▸ **AVAILABLE DATA**
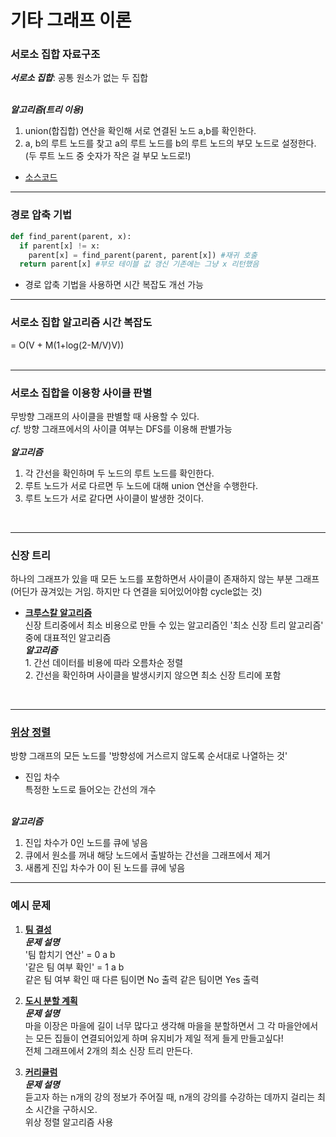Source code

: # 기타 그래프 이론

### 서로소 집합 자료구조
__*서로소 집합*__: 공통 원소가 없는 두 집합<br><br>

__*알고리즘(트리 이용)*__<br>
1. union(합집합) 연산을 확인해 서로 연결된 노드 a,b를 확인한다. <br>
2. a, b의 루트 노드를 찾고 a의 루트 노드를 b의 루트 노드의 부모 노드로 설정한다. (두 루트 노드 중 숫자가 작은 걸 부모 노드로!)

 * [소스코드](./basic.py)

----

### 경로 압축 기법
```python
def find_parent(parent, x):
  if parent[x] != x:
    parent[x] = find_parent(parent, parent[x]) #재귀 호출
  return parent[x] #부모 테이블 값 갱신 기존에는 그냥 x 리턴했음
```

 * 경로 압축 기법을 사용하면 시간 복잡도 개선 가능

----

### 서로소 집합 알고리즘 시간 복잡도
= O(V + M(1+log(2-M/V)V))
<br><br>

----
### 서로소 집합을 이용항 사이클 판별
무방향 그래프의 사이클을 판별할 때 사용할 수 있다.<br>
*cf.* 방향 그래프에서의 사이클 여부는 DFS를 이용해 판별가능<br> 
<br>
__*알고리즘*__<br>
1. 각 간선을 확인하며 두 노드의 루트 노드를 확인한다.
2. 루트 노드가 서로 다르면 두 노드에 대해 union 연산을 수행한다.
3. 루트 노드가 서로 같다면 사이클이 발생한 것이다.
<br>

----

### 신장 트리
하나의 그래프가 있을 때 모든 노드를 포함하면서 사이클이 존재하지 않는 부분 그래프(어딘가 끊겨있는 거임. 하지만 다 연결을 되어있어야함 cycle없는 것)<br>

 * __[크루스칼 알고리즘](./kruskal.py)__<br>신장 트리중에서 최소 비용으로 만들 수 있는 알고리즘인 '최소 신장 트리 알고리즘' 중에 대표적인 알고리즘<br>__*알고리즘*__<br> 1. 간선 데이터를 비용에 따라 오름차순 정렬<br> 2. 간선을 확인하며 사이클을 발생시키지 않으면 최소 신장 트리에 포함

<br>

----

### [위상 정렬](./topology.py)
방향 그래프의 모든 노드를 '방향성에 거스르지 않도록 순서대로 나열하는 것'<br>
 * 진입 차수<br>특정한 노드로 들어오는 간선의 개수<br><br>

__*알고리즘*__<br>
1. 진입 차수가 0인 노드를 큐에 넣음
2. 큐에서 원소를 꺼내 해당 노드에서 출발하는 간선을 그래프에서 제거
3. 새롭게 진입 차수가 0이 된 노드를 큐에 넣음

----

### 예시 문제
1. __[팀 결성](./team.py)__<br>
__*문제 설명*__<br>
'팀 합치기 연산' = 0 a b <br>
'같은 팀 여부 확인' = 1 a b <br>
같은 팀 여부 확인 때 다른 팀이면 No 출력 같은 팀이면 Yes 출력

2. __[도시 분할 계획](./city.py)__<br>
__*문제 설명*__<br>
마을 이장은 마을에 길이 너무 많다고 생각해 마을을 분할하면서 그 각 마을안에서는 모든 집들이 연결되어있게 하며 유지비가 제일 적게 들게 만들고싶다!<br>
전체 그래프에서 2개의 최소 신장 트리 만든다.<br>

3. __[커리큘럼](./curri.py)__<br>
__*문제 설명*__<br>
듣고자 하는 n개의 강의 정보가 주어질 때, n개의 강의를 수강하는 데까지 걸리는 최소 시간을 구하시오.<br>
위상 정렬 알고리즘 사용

* * *

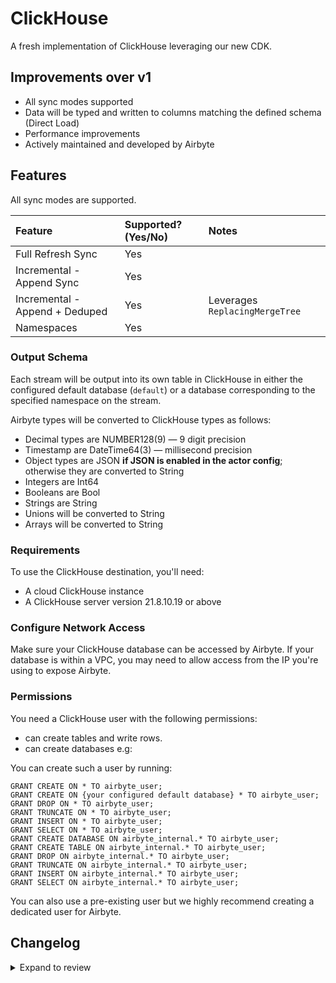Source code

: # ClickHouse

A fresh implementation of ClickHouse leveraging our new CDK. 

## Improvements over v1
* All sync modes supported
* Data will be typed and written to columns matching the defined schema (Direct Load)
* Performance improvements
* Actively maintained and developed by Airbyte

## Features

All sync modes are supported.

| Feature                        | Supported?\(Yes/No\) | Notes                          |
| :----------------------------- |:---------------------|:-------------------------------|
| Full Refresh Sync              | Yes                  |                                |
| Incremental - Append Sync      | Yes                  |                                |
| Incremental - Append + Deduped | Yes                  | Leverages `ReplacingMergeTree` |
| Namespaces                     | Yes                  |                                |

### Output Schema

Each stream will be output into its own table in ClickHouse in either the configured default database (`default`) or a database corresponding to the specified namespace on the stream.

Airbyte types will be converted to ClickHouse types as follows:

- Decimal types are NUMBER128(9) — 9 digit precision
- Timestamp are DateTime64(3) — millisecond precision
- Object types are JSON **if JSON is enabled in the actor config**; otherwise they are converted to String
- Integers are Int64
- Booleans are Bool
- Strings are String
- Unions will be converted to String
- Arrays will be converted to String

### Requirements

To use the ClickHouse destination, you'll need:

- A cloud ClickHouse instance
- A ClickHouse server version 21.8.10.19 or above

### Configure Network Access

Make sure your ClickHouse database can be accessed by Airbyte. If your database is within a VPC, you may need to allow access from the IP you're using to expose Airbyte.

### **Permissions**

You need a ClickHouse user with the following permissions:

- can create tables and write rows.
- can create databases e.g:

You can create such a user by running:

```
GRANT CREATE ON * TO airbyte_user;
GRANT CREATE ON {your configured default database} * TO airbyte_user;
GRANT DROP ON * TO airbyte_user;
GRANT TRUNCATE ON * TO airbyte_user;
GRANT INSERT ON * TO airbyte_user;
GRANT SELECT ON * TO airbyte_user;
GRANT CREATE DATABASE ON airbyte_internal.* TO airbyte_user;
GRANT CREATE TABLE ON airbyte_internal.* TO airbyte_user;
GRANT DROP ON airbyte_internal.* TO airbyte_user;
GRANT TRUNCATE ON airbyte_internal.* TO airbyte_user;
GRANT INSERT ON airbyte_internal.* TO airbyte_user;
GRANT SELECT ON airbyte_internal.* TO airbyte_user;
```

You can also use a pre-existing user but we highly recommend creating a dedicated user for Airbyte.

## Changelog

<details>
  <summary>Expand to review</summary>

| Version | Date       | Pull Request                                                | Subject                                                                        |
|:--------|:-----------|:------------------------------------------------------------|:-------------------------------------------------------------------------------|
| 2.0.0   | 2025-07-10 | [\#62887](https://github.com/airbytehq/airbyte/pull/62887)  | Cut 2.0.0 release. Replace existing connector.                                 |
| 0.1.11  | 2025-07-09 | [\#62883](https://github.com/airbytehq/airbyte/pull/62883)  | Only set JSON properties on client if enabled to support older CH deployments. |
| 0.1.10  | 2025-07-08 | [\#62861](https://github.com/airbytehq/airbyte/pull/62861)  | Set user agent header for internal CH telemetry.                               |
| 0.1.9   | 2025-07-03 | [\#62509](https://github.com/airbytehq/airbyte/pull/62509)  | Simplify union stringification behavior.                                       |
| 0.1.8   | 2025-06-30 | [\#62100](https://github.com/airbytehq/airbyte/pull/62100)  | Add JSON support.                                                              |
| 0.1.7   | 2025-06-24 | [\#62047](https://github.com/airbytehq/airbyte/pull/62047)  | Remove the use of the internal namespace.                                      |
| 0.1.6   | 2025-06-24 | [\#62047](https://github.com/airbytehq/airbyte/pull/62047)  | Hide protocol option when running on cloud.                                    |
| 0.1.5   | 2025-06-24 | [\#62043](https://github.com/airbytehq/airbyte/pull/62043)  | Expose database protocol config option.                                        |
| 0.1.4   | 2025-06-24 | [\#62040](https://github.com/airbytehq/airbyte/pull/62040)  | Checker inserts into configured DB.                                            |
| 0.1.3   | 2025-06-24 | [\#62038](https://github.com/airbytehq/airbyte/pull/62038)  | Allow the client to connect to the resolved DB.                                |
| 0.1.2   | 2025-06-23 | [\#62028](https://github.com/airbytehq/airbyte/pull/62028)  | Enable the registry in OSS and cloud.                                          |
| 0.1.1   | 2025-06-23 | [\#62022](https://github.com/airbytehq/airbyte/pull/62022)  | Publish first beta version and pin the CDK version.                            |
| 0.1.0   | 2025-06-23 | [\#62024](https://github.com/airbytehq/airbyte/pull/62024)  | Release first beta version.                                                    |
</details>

▸ **PROBLEM TO WORK ON**
Could you transcribe the entries above word for word, from the line with "하나의 그래프가 있을" down to the line with "위상 정렬 알고리즘 사용", keeping both?

▸ **ANSWER**
하나의 그래프가 있을 때 모든 노드를 포함하면서 사이클이 존재하지 않는 부분 그래프(어딘가 끊겨있는 거임. 하지만 다 연결을 되어있어야함 cycle없는 것)<br>

 * __[크루스칼 알고리즘](./kruskal.py)__<br>신장 트리중에서 최소 비용으로 만들 수 있는 알고리즘인 '최소 신장 트리 알고리즘' 중에 대표적인 알고리즘<br>__*알고리즘*__<br> 1. 간선 데이터를 비용에 따라 오름차순 정렬<br> 2. 간선을 확인하며 사이클을 발생시키지 않으면 최소 신장 트리에 포함

<br>

----

### [위상 정렬](./topology.py)
방향 그래프의 모든 노드를 '방향성에 거스르지 않도록 순서대로 나열하는 것'<br>
 * 진입 차수<br>특정한 노드로 들어오는 간선의 개수<br><br>

__*알고리즘*__<br>
1. 진입 차수가 0인 노드를 큐에 넣음
2. 큐에서 원소를 꺼내 해당 노드에서 출발하는 간선을 그래프에서 제거
3. 새롭게 진입 차수가 0이 된 노드를 큐에 넣음

----

### 예시 문제
1. __[팀 결성](./team.py)__<br>
__*문제 설명*__<br>
'팀 합치기 연산' = 0 a b <br>
'같은 팀 여부 확인' = 1 a b <br>
같은 팀 여부 확인 때 다른 팀이면 No 출력 같은 팀이면 Yes 출력

2. __[도시 분할 계획](./city.py)__<br>
__*문제 설명*__<br>
마을 이장은 마을에 길이 너무 많다고 생각해 마을을 분할하면서 그 각 마을안에서는 모든 집들이 연결되어있게 하며 유지비가 제일 적게 들게 만들고싶다!<br>
전체 그래프에서 2개의 최소 신장 트리 만든다.<br>

3. __[커리큘럼](./curri.py)__<br>
__*문제 설명*__<br>
듣고자 하는 n개의 강의 정보가 주어질 때, n개의 강의를 수강하는 데까지 걸리는 최소 시간을 구하시오.<br>
위상 정렬 알고리즘 사용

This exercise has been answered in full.